# THE TASK:
Only one stretch of the data below is wanted: the lines from the one with "On peut constater" through the one with "J'ai dénombré pas", repeated exactly.
_ _ _ _ _ _ _
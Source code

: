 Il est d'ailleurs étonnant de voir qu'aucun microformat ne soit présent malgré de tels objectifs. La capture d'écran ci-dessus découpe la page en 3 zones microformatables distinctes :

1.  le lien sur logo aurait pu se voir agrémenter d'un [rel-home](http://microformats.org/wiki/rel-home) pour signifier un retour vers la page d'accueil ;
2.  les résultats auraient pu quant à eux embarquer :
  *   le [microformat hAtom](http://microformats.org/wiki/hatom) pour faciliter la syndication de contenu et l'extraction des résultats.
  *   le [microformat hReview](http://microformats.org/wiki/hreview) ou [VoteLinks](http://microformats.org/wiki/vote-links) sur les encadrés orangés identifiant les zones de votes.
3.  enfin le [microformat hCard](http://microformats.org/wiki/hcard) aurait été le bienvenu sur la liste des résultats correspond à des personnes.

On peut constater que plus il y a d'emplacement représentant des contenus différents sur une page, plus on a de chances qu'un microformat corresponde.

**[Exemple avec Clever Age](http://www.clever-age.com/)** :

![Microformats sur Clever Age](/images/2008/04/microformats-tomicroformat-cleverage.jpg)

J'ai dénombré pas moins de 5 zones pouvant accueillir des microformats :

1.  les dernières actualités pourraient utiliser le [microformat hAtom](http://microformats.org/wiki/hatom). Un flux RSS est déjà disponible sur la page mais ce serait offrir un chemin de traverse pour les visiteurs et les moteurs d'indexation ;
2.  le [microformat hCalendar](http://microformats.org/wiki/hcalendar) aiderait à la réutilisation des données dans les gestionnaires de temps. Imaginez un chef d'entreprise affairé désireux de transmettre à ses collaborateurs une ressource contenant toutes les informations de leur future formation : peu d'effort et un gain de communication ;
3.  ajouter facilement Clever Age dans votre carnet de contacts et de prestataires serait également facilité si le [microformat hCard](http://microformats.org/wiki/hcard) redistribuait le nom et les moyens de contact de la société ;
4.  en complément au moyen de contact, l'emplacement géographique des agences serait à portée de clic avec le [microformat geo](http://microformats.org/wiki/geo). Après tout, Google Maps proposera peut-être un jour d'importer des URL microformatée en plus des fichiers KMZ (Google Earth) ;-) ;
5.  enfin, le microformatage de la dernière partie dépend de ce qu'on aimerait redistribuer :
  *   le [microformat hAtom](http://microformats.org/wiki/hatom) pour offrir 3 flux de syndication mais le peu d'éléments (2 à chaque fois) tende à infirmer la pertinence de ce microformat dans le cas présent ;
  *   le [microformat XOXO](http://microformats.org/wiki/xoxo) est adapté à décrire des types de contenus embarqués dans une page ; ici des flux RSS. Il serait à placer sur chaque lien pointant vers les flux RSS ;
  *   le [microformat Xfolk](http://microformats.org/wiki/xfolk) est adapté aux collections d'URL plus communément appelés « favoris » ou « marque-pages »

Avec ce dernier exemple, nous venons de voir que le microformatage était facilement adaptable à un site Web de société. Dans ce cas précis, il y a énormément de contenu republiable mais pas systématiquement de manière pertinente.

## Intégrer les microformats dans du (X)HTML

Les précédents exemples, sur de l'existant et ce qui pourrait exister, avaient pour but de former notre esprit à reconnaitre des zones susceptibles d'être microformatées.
_ _ _ _ _ _ _
# SOLUTION TO THE EXERCISE:
On peut constater que plus il y a d'emplacement représentant des contenus différents sur une page, plus on a de chances qu'un microformat corresponde.

**[Exemple avec Clever Age](http://www.clever-age.com/)** :

![Microformats sur Clever Age](/images/2008/04/microformats-tomicroformat-cleverage.jpg)

J'ai dénombré pas moins de 5 zones pouvant accueillir des microformats :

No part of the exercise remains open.